YOUR ASSIGNMENT: Here are the records. Write out exactly the lines between the one holding "Neste arquivo resúmese" and the one holding "## Resumo do Traballo Fin de Grao", inclusive.

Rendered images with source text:

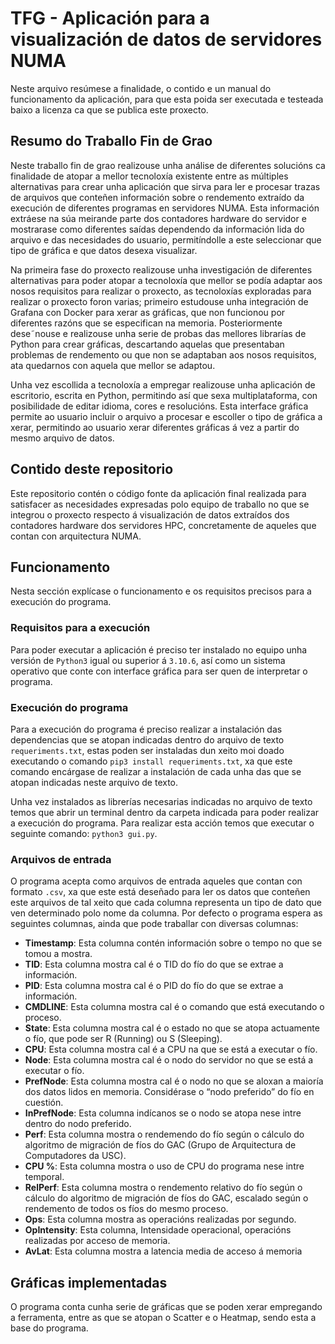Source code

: # TFG - Aplicación para a visualización de datos de servidores NUMA


Neste arquivo resúmese a finalidade, o contido e un manual do funcionamento da aplicación, para que esta poida ser executada e testeada baixo a licenza ca que se publica este proxecto.


## Resumo do Traballo Fin de Grao

Neste traballo fin de grao realizouse unha análise de diferentes solucións ca finalidade de atopar a mellor tecnoloxía existente entre as múltiples alternativas para crear unha aplicación que sirva para ler e procesar trazas de arquivos que conteñen información sobre o rendemento extraído da execución de diferentes programas en servidores NUMA. Esta información extráese na súa meirande parte dos contadores hardware do servidor e mostrarase como diferentes saídas dependendo da información lida do arquivo e das necesidades do usuario, permitíndolle a este seleccionar que tipo de gráfica e que datos desexa visualizar.

Na primeira fase do proxecto realizouse unha investigación de diferentes alternativas para poder atopar a tecnoloxía que mellor se podía adaptar aos nosos requisitos para realizar o proxecto, as tecnoloxías exploradas para realizar o proxecto foron varias; primeiro estudouse unha integración de Grafana con Docker para xerar as gráficas, que non funcionou por diferentes razóns que se especifican na memoria. Posteriormente dese˜nouse e realizouse unha serie de probas das mellores librarías de Python para crear gráficas, descartando aquelas que presentaban problemas de rendemento ou que non se adaptaban aos nosos requisitos, ata quedarnos con aquela que mellor se adaptou.

Unha vez escollida a tecnoloxía a empregar realizouse unha aplicación de escritorio, escrita en Python, permitindo así que sexa multiplataforma, con posibilidade de editar idioma, cores e resolucións. Esta interface gráfica permite ao usuario incluir o arquivo a procesar e escoller o tipo de gráfica a xerar, permitindo ao usuario xerar diferentes gráficas á vez a partir do mesmo arquivo de datos.

## Contido deste repositorio

Este repositorio contén o código fonte da aplicación final realizada para satisfacer as necesidades expresadas polo equipo de traballo no que se integrou o proxecto respecto á visualización de datos extraídos dos contadores hardware dos servidores HPC, concretamente de aqueles que contan con arquitectura NUMA.

## Funcionamento

Nesta sección explícase o funcionamento e os requisitos precisos para a execución do programa.

### Requisitos para a execución

Para poder executar a aplicación é preciso ter instalado no equipo unha versión de ``Python3`` igual ou superior á ``3.10.6``, así como un sistema operativo que conte con interface gráfica para ser quen de interpretar o programa.

### Execución do programa

Para a execución do programa é preciso realizar a instalación das dependencias que se atopan indicadas dentro do arquivo de texto ```requeriments.txt```, estas poden ser instaladas dun xeito moi doado executando o comando ```pip3 install requeriments.txt```, xa que este comando encárgase de realizar a instalación de cada unha das que se atopan indicadas neste arquivo de texto.

Unha vez instalados as librerías necesarias indicadas no arquivo de texto temos que abrir un terminal dentro da carpeta indicada para poder realizar a execución do programa. Para realizar esta acción temos que executar o seguinte comando: ```python3 gui.py```.

### Arquivos de entrada

O programa acepta como arquivos de entrada aqueles que contan con formato ```.csv```, xa que este está deseñado para ler os datos que conteñen este arquivos de tal xeito que cada columna representa un tipo de dato que ven determinado polo nome da columna. Por defecto o programa espera as seguintes columnas, ainda que pode traballar con diversas columnas:

- <b>Timestamp</b>: Esta columna contén información sobre o tempo no que se tomou a mostra.
- <b>TID</b>: Esta columna mostra cal é o TID do fío do que se extrae a información.
- <b>PID</b>: Esta columna mostra cal é o PID do fío do que se extrae a información.
- <b>CMDLINE</b>: Esta columna mostra cal é o comando que está executando o proceso.
- <b>State</b>: Esta columna mostra cal é o estado no que se atopa actuamente o fío, que pode ser R (Running) ou S (Sleeping).
- <b>CPU</b>: Esta columna mostra cal é a CPU na que se está a executar o fío.
- <b>Node</b>: Esta columna mostra cal é o nodo do servidor no que se está a executar o fío.
- <b>PrefNode</b>: Esta columna mostra cal é o nodo no que se aloxan a maioría dos datos lidos en memoria. Considérase o “nodo preferido” do fío en cuestión.
- <b>InPrefNode</b>: Esta columna indícanos se o nodo se atopa nese intre dentro do nodo preferido.
- <b>Perf</b>: Esta columna mostra o rendemendo do fío según o cálculo do algoritmo de migración de fíos do GAC (Grupo de Arquitectura de Computadores da USC).
- <b>CPU %</b>: Esta columna mostra o uso de CPU do programa nese intre temporal.
- <b>RelPerf</b>: Esta columna mostra o rendemento relativo do fío según o cálculo do algoritmo de migración de fíos do GAC, escalado según o rendemento de todos os fíos do mesmo proceso.
- <b>Ops</b>: Esta columna mostra as operacións realizadas por segundo.
- <b>OpIntensity</b>: Esta columna, Intensidade operacional, operacións realizadas por acceso de memoria.
- <b>AvLat</b>: Esta columna mostra a latencia media de acceso á memoria


## Gráficas implementadas

O programa conta cunha serie de gráficas que se poden xerar empregando a ferramenta, entre as que se atopan o Scatter e o Heatmap, sendo esta a base do programa.
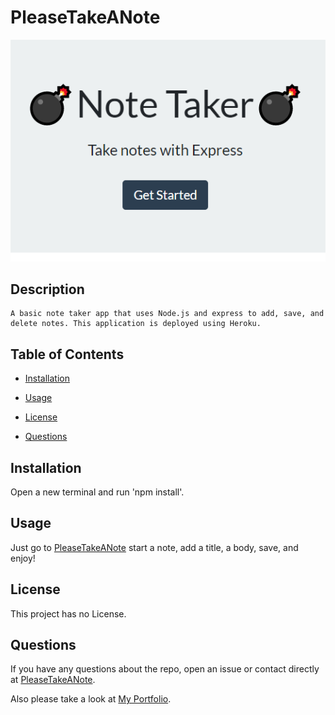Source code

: 
# PleaseTakeANote
![Note taker](./pics/example.png)
## Description
```
A basic note taker app that uses Node.js and express to add, save, and delete notes. This application is deployed using Heroku.
```

## Table of Contents 

* [Installation](#installation)

* [Usage](#usage)

* [License](#license)

* [Questions](#questions)

## Installation

Open a new terminal and run 'npm install'.

## Usage

Just go to [PleaseTakeANote](https://please-take-a-note.herokuapp.com/) start a note, add a title, a body, save, and enjoy!

## License

This project has no License.
  
## Questions

If you have any questions about the repo, open an issue or contact directly at [PleaseTakeANote]( https://travislovingood.github.io/PleaseTakeANote/).

Also please take a look at [My Portfolio](https://travislovingood.github.io/Portfolio/).
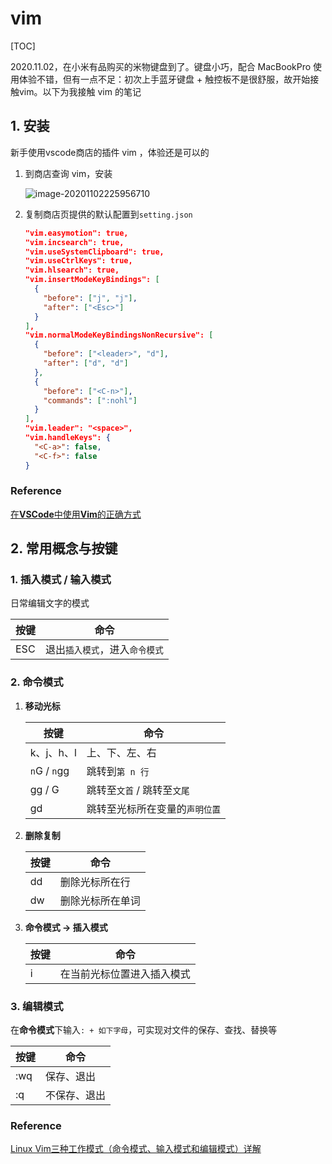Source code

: # vim

[TOC]



2020.11.02，在小米有品购买的米物键盘到了。键盘小巧，配合 MacBookPro 使用体验不错，但有一点不足：初次上手蓝牙键盘 + 触控板不是很舒服，故开始接触vim。以下为我接触 vim 的笔记



## 1. 安装

新手使用vscode商店的插件 vim ，体验还是可以的

1. 到商店查询 vim，安装

   ![image-20201102225956710](https://www.qiniu.cregskin.com/image-20201102225956710.png)

2. 复制商店页提供的默认配置到`setting.json`

   ```json
   "vim.easymotion": true,
   "vim.incsearch": true,
   "vim.useSystemClipboard": true,
   "vim.useCtrlKeys": true,
   "vim.hlsearch": true,
   "vim.insertModeKeyBindings": [
     {
       "before": ["j", "j"],
       "after": ["<Esc>"]
     }
   ],
   "vim.normalModeKeyBindingsNonRecursive": [
     {
       "before": ["<leader>", "d"],
       "after": ["d", "d"]
     },
     {
       "before": ["<C-n>"],
       "commands": [":nohl"]
     }
   ],
   "vim.leader": "<space>",
   "vim.handleKeys": {
     "<C-a>": false,
     "<C-f>": false
   }
   ```

### Reference

[在**VSCode**中使用**Vim**的正确方式](https://zhuanlan.zhihu.com/p/141248420)



## 2. 常用概念与按键

### 1. 插入模式 / 输入模式

日常编辑文字的模式

| 按键 | 命令                           |
| ---- | ------------------------------ |
| ESC  | 退出`插入模式`，进入`命令模式` |



### 2. 命令模式

1. **移动光标**

   | 按键         | 命令                           |
   | ------------ | ------------------------------ |
   | k、j、h、l   | 上、下、左、右                 |
   | `n`G / `n`gg | 跳转到`第 n 行`                |
   | gg / G       | 跳转至`文首` / 跳转至`文尾`    |
   | gd           | 跳转至光标所在变量的`声明位置` |

   

2. **删除复制**

   | 按键 | 命令             |
   | ---- | ---------------- |
   | dd   | 删除光标所在行   |
   | dw   | 删除光标所在单词 |

   

3. **命令模式 -> 插入模式**

   | 按键 | 命令                       |
   | ---- | -------------------------- |
   | i    | 在当前光标位置进入插入模式 |

   



### 3. 编辑模式

在**命令模式**下输入`: + 如下字母`，可实现对文件的保存、查找、替换等

| 按键 | 命令         |
| ---- | ------------ |
| :wq  | 保存、退出   |
| :q   | 不保存、退出 |



### Reference

[Linux Vim三种工作模式（命令模式、输入模式和编辑模式）详解](http://c.biancheng.net/view/804.html)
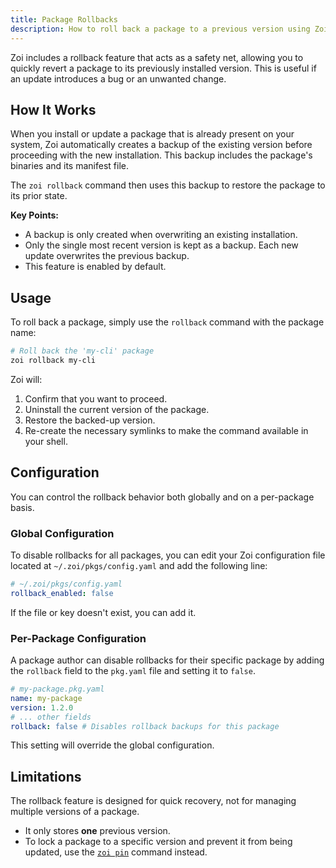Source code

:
 ```yaml
---
title: Package Rollbacks
description: How to roll back a package to a previous version using Zoi.
---
```


Zoi includes a rollback feature that acts as a safety net, allowing you to quickly revert a package to its previously installed version. This is useful if an update introduces a bug or an unwanted change.

## How It Works

When you install or update a package that is already present on your system, Zoi automatically creates a backup of the existing version before proceeding with the new installation. This backup includes the package's binaries and its manifest file.

The `zoi rollback` command then uses this backup to restore the package to its prior state.

**Key Points:**

- A backup is only created when overwriting an existing installation.
- Only the single most recent version is kept as a backup. Each new update overwrites the previous backup.
- This feature is enabled by default.

## Usage

To roll back a package, simply use the `rollback` command with the package name:

```sh
# Roll back the 'my-cli' package
zoi rollback my-cli
```

Zoi will:

1. Confirm that you want to proceed.
2. Uninstall the current version of the package.
3. Restore the backed-up version.
4. Re-create the necessary symlinks to make the command available in your shell.

## Configuration

You can control the rollback behavior both globally and on a per-package basis.

### Global Configuration

To disable rollbacks for all packages, you can edit your Zoi configuration file located at `~/.zoi/pkgs/config.yaml` and add the following line:

```yaml
# ~/.zoi/pkgs/config.yaml
rollback_enabled: false
```

If the file or key doesn't exist, you can add it.

### Per-Package Configuration

A package author can disable rollbacks for their specific package by adding the `rollback` field to the `pkg.yaml` file and setting it to `false`.

```yaml
# my-package.pkg.yaml
name: my-package
version: 1.2.0
# ... other fields
rollback: false # Disables rollback backups for this package
```

This setting will override the global configuration.

## Limitations

The rollback feature is designed for quick recovery, not for managing multiple versions of a package.

- It only stores **one** previous version.
- To lock a package to a specific version and prevent it from being updated, use the [`zoi pin`](/docs/zds/zoi) command instead.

ANSWER SECTION:
Neste arquivo resúmese a finalidade, o contido e un manual do funcionamento da aplicación, para que esta poida ser executada e testeada baixo a licenza ca que se publica este proxecto.


## Resumo do Traballo Fin de Grao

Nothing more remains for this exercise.